▸ Exercise brief:
Please quote exactly the lines below from the line containing "- 📫 How to reach me: ..." to the line containing "Source: ARKHIVE/Arkhiver/Arkhive-source.txt", both lines included, and nothing else.

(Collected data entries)

------------------------------------

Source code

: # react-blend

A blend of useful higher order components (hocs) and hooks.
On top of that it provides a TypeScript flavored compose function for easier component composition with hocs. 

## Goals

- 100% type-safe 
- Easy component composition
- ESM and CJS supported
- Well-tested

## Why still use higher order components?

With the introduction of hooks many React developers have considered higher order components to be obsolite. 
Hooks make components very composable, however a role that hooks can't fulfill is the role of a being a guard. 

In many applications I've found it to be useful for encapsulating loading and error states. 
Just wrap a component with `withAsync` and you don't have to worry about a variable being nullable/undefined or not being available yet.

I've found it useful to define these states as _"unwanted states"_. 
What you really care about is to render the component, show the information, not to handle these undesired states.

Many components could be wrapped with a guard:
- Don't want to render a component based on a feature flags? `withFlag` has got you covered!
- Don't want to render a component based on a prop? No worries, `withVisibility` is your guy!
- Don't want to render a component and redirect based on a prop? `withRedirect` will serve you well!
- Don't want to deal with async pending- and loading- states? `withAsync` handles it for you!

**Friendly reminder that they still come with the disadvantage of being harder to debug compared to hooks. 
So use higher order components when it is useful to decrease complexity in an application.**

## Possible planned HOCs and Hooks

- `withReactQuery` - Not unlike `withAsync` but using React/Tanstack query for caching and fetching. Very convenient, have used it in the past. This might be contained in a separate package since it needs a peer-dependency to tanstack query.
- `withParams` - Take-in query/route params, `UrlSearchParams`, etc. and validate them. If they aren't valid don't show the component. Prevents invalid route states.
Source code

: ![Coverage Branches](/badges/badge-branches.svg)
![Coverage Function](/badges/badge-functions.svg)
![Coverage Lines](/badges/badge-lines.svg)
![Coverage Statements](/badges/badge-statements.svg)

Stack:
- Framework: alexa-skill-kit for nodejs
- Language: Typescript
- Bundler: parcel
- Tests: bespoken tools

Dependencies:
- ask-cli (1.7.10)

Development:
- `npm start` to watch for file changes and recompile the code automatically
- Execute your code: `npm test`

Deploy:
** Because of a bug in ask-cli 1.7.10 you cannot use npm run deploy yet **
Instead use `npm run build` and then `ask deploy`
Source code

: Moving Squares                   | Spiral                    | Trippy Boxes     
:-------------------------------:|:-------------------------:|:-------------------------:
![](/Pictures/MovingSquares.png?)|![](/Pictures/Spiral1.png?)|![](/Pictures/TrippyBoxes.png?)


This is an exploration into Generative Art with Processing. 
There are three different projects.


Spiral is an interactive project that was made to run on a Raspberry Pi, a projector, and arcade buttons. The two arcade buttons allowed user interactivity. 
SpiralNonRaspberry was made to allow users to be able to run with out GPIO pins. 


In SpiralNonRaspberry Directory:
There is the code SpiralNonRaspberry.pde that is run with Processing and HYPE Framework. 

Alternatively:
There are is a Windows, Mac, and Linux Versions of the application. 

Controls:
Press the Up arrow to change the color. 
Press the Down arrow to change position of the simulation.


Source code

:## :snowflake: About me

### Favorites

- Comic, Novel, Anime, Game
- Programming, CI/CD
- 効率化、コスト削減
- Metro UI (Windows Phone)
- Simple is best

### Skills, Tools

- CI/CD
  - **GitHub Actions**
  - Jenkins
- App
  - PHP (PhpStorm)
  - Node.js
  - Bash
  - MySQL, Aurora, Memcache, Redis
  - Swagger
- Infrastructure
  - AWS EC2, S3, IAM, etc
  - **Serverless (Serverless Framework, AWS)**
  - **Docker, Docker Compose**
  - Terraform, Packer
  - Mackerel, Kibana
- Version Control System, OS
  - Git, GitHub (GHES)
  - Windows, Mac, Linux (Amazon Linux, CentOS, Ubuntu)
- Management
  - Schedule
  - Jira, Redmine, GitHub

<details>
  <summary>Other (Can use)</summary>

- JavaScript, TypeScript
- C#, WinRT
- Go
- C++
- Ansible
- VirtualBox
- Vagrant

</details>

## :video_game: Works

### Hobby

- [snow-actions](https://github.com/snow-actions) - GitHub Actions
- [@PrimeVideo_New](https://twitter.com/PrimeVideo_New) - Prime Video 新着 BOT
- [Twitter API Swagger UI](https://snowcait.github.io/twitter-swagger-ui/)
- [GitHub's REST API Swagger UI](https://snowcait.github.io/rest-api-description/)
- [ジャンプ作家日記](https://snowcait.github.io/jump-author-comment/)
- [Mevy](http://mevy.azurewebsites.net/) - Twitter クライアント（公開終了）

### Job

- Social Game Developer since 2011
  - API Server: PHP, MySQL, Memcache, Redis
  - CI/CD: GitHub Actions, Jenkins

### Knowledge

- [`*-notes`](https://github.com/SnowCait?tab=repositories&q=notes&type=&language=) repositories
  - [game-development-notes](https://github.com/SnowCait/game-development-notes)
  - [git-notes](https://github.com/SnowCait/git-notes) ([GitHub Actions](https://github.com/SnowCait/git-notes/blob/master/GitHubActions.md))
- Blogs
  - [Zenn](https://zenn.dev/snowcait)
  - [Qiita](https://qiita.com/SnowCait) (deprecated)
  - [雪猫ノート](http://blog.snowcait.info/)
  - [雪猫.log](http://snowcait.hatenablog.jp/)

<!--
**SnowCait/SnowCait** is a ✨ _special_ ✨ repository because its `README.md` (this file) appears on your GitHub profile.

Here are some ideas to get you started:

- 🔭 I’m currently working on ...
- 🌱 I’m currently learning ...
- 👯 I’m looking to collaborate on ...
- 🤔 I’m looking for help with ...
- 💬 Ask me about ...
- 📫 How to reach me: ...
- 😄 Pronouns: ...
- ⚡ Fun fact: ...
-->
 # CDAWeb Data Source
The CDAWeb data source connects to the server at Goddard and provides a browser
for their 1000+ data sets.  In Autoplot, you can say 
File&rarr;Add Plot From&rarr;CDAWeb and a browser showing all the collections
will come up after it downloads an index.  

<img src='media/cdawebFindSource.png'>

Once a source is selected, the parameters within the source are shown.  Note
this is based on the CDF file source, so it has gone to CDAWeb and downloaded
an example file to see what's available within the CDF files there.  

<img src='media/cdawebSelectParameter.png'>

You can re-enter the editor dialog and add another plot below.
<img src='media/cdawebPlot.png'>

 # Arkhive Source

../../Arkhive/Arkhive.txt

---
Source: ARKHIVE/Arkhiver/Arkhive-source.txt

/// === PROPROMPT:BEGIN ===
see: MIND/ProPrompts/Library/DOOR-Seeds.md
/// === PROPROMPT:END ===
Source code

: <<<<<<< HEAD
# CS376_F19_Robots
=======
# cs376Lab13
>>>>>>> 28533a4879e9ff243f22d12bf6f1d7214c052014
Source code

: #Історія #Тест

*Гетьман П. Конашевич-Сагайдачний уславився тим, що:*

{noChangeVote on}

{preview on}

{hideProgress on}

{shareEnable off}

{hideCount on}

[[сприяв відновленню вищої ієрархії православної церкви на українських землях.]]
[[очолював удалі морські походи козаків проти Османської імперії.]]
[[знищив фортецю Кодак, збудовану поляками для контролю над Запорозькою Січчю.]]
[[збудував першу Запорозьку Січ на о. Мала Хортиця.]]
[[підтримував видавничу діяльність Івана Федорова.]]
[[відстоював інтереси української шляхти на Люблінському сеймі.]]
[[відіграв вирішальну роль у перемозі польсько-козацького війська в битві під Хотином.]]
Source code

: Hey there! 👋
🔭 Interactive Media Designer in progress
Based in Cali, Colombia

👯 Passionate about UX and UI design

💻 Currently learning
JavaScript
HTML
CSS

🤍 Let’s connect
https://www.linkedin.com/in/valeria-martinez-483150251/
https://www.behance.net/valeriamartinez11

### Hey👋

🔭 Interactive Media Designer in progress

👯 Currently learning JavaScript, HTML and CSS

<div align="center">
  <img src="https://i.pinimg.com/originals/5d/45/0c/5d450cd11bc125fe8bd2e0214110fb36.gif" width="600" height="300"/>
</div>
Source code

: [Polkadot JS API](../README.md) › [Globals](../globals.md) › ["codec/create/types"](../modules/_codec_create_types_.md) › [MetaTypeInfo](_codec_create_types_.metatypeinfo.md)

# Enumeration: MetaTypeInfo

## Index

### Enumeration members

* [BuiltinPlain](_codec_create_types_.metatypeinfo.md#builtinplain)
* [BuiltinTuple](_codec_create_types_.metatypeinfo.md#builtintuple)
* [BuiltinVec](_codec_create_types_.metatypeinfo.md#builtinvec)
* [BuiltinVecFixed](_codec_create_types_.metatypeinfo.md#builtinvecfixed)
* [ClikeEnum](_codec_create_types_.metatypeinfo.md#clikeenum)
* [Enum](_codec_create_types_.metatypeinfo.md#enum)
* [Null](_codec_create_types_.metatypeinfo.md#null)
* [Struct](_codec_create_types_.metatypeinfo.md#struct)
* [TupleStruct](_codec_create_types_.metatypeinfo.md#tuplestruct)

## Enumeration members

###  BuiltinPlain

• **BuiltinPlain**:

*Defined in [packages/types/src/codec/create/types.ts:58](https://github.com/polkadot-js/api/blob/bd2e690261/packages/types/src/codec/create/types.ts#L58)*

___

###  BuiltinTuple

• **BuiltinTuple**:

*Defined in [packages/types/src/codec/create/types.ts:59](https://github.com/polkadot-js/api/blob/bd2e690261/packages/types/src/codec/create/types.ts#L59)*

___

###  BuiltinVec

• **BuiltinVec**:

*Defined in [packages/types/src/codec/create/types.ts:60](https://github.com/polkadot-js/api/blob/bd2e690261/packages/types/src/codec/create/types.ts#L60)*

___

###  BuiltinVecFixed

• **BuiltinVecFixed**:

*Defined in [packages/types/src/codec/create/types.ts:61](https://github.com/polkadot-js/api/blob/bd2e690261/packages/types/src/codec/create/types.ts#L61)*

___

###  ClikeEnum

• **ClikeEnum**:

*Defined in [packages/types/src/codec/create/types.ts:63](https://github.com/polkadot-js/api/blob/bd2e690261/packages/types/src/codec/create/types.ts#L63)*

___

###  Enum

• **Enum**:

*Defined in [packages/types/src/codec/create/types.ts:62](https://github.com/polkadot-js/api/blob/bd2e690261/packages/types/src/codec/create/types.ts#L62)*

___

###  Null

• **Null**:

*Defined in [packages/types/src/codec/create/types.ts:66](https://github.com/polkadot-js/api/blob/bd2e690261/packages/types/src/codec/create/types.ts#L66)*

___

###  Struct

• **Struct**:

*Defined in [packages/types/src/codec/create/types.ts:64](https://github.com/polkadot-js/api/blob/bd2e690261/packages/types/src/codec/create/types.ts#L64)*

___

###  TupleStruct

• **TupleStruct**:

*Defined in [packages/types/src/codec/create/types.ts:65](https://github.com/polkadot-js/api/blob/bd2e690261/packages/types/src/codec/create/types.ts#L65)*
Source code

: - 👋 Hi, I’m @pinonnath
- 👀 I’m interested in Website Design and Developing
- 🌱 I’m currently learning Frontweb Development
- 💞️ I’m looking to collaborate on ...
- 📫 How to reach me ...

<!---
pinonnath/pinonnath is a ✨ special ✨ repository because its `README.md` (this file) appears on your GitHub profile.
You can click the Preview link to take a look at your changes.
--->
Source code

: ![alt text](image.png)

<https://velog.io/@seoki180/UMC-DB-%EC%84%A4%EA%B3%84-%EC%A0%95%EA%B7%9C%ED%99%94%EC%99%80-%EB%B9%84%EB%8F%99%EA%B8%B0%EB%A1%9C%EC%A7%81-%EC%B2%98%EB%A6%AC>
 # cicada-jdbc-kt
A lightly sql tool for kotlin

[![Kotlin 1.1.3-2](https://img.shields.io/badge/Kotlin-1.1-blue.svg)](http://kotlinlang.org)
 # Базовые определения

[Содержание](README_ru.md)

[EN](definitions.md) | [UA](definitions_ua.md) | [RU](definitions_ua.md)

------------------------------------

▸ Solution for this problem:
- 📫 How to reach me: ...
- 😄 Pronouns: ...
- ⚡ Fun fact: ...
-->
 # CDAWeb Data Source
The CDAWeb data source connects to the server at Goddard and provides a browser
for their 1000+ data sets.  In Autoplot, you can say 
File&rarr;Add Plot From&rarr;CDAWeb and a browser showing all the collections
will come up after it downloads an index.  

<img src='media/cdawebFindSource.png'>

Once a source is selected, the parameters within the source are shown.  Note
this is based on the CDF file source, so it has gone to CDAWeb and downloaded
an example file to see what's available within the CDF files there.  

<img src='media/cdawebSelectParameter.png'>

You can re-enter the editor dialog and add another plot below.
<img src='media/cdawebPlot.png'>

 # Arkhive Source

../../Arkhive/Arkhive.txt

---
Source: ARKHIVE/Arkhiver/Arkhive-source.txt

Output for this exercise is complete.